KONYA VİLAYETİ HALKİYYAT VE HARSİYYATI (Sadettin Nüzhet ve Mehmet Ferit)
1926'da yayımlanan bu eserde atasözleri ve deyimler ayrı
ayrı bölümlerde yer almıştır. Darbımeseller (atasözleri) bölümünde 2057,
tabirler (deyimler) bölümünde 279 söz vardır. Darbımesel için özel bir tanım
yapılmamış, Ebüzziya'nın yazdıklarından bir parçası yinelenmiştir. Tabirler
bölümünde şöyle denilmektedir.
Meseller tam bir cümle veya fıkra halinde irat olunarak muhatabına faide-i
tamme ifade ettikleri halde tabirler çok kere terkib-i nakıs şeklinde irat
olunurlar. Mesela ateş pahasına tabiri doğrudan doğruya hiçbir hadiseyi,
hiçbir hükmü ifade etmez. Ancak bu sene pamuk ateş pahasına çıktı dediğimizde
pamuk fiyatının çok yükseldiğini ve müşterileri ateş gibi yaktığını...

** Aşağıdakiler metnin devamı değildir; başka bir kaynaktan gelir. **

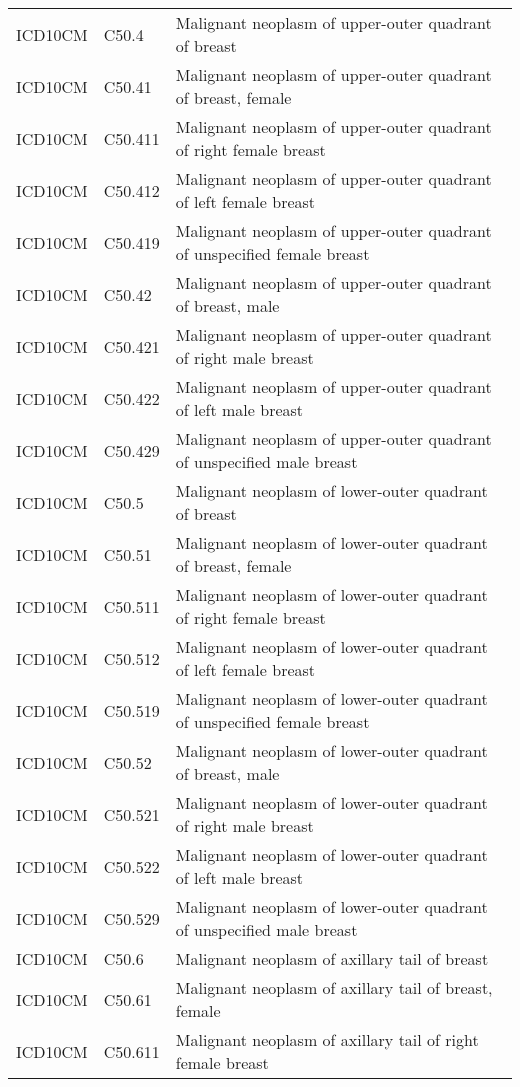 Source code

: \begin{longtable}{p{}p{}p{}}
  ICD10CM & C50.4 & Malignant neoplasm of upper-outer quadrant of breast \\ 
  ICD10CM & C50.41 & Malignant neoplasm of upper-outer quadrant of breast, female \\ 
  ICD10CM & C50.411 & Malignant neoplasm of upper-outer quadrant of right female breast \\ 
  ICD10CM & C50.412 & Malignant neoplasm of upper-outer quadrant of left female breast \\ 
  ICD10CM & C50.419 & Malignant neoplasm of upper-outer quadrant of unspecified female breast \\ 
  ICD10CM & C50.42 & Malignant neoplasm of upper-outer quadrant of breast, male \\ 
  ICD10CM & C50.421 & Malignant neoplasm of upper-outer quadrant of right male breast \\ 
  ICD10CM & C50.422 & Malignant neoplasm of upper-outer quadrant of left male breast \\ 
  ICD10CM & C50.429 & Malignant neoplasm of upper-outer quadrant of unspecified male breast \\ 
  ICD10CM & C50.5 & Malignant neoplasm of lower-outer quadrant of breast \\ 
  ICD10CM & C50.51 & Malignant neoplasm of lower-outer quadrant of breast, female \\ 
  ICD10CM & C50.511 & Malignant neoplasm of lower-outer quadrant of right female breast \\ 
  ICD10CM & C50.512 & Malignant neoplasm of lower-outer quadrant of left female breast \\ 
  ICD10CM & C50.519 & Malignant neoplasm of lower-outer quadrant of unspecified female breast \\ 
  ICD10CM & C50.52 & Malignant neoplasm of lower-outer quadrant of breast, male \\ 
  ICD10CM & C50.521 & Malignant neoplasm of lower-outer quadrant of right male breast \\ 
  ICD10CM & C50.522 & Malignant neoplasm of lower-outer quadrant of left male breast \\ 
  ICD10CM & C50.529 & Malignant neoplasm of lower-outer quadrant of unspecified male breast \\ 
  ICD10CM & C50.6 & Malignant neoplasm of axillary tail of breast \\ 
  ICD10CM & C50.61 & Malignant neoplasm of axillary tail of breast, female \\ 
  ICD10CM & C50.611 & Malignant neoplasm of axillary tail of right female breast \\ 

\end{longtable}
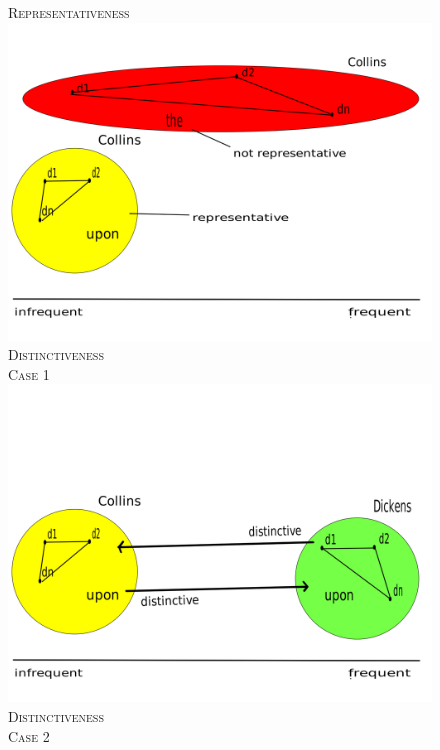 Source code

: \documentclass[a4paper,10pt,twoside,fleqn]{article}
\begin{document}
\begin{figure}[!htb]
\sf \textsc{Representativeness}
  \includegraphics[scale=0.2,width=\linewidth]{figures/repres1-fin.png}
  \endminipage\hfill
{}
\sf \textsc{Distinctiveness} \\
{\scriptsize \textsc{Case 1}}\\
  \includegraphics[scale=0.2,width=\linewidth]{figures/distinc1-fin.png}
\endminipage\hfill
{}%
\sf \textsc{Distinctiveness} \\
{\scriptsize \textsc{Case 2}}\\

\end{figure}
\end{document}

tasavvur ediyoruz. Mat oldu, dişine dayandı gibi bazı tabirlerde her ne
kadar hüküm varsa da bunların müsnedün ileyh ve müteallikleri mahzuf
olduğundan yine işidenlere tam bir mana iş'ar ve ifade etmezler.
1-
Burada tabir'in en önemli özelliği olarak terkib-i nakıs biçiminde
bulunması gösterilmektedir. Kimi tabirlerdeki hükmün özneleri ve tümleçleri
bulunmadığı için tam bir mana bildirmediği de söylenmektedir.

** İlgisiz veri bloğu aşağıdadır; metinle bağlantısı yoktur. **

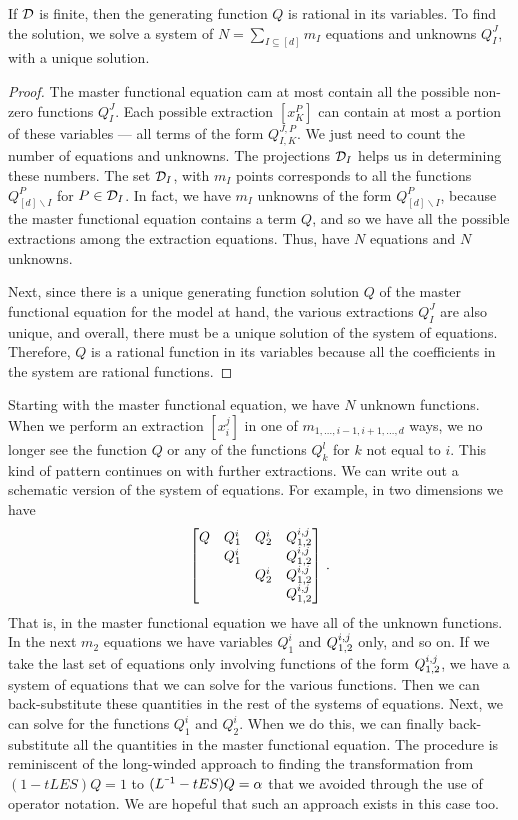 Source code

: \begin{thm} If $\mc D$ is finite, then the generating function $Q$ is rational in its variables. To find the solution, we solve a system of $N = \sum_{I\subseteq [d]} m_I$ equations and unknowns $Q_I^J$, with a unique solution.
\end{thm}
\begin{proof} The master functional equation cam at most contain all the possible non-zero functions $Q_I^J$. Each possible extraction $[x_K^P]$ can contain at most a portion of these variables --- all terms of the form $Q_{I,K}^{J,P}$. We just need to count the number of equations and unknowns. The projections $\mc D_I$ helps us in determining these numbers. The set $\mc D_I$, with $m_I$ points corresponds to all the functions $Q_{[d]\backslash I}^P$ for $P \in \mc D_I$. In fact, we have $m_I$ unknowns of the form $Q_{[d]\backslash I}^P$, because the master functional equation contains a term $Q$, and so we have all the possible extractions among the extraction equations.  Thus, have $N$ equations and $N$ unknowns.

Next, since there is a unique generating function solution $Q$ of the master functional equation for the model at hand, the various extractions $Q_I^J$ are also unique, and overall, there must be a unique solution of the system of equations. Therefore, $Q$ is a rational function in its variables because all the coefficients in the system are rational functions.
\end{proof}

Starting with the master functional equation, we have $N$ unknown functions. When we perform an extraction $[x_i^j]$ in one of $m_{1,\ldots,i-1,i + 1,\ldots,d}$ ways, we no longer see the function $Q$ or any of the functions $Q_k^l$ for $k$ not equal to $i$. This kind of pattern continues on with further extractions. We can write out a schematic version of the system of equations. For example, in two dimensions we have
\begin{align}
	\begin{bmatrix}
		Q & Q_1^i & Q_2 ^i & \Qf{i,j}\\
		& Q_1^i & & \Qf{i,j}\\
		& & Q_2^i & \Qf{i,j}\\
		& & & \Qf{i,j}
	\end{bmatrix}\,.
\end{align}
That is, in the master functional equation we have all of the unknown functions. In the next $m_2$ equations we have variables $Q_1^i$ and $\Qf{i,j}$ only, and so on. If we take the last set of equations only involving functions of the form $\Qf{i,j}$, we have a system of equations that we can solve for the various functions. Then we can back-substitute these quantities in the rest of the systems of equations. Next, we can solve for the functions $Q_1^i$ and $Q_2^i$. When we do this, we can finally back-substitute all the quantities in the master functional equation. The procedure is reminiscent of the long-winded approach to finding the transformation from $(1-tLES)Q = 1$ to $(L^{\um 1} - t ES)Q = \alpha$ that we avoided through the use of operator notation. We are hopeful that such an approach exists in this case too.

a) Deyim için terkib-i nakıs tanımı çok yetersizdir. Yukarıda görüldüğü
gibi (Bkz. 2, A, 3) deyimler terkip'ten başka biçimlerde de, tümce durumunda
da bulunabilirler.
b) Mat oldu gibi sözlerin özneleri ve tümleçleri bulunmadığı için deyim
sayılmaları anlaşılır şey değildir: Ahmet satrançta mat oldu denilirse mat
oldu sözü deyim olmaktan çıkacak mıdır?
2-
Bu kitaptaki derlemelere gelince: Atasözleri bölümünde gerçek atasözleri
arasında atasözü olmayan birçok söz de vardır:
Atasözlerinden örnekler:
Bir elin nesi var, iki elin sesi var.
Sağ baş yastık istemez.
Dağ dağa kavuşmaz, insan insana kavuşur.
Kuruların yanında yaşlar da yanar.
Atasözleri bölümünde gösterilen, ama atasözü sayılamayacak olan sözlerden
örnekler:
Pişmiş paça gibi sırıtma - Keçesini sudan çıkardı - Tükürdün bir tükrük -
Ar, namus tertemiz - Sen bir yana, dünya bir yana - Bir çıktı, pir çıktı -
Çavdara girmiş it gibi başını kemerleme - Dokuz öküz ile bir mağarada mı
kaldın - Ab ü dane serpilir, insanı kısmet gezdirir.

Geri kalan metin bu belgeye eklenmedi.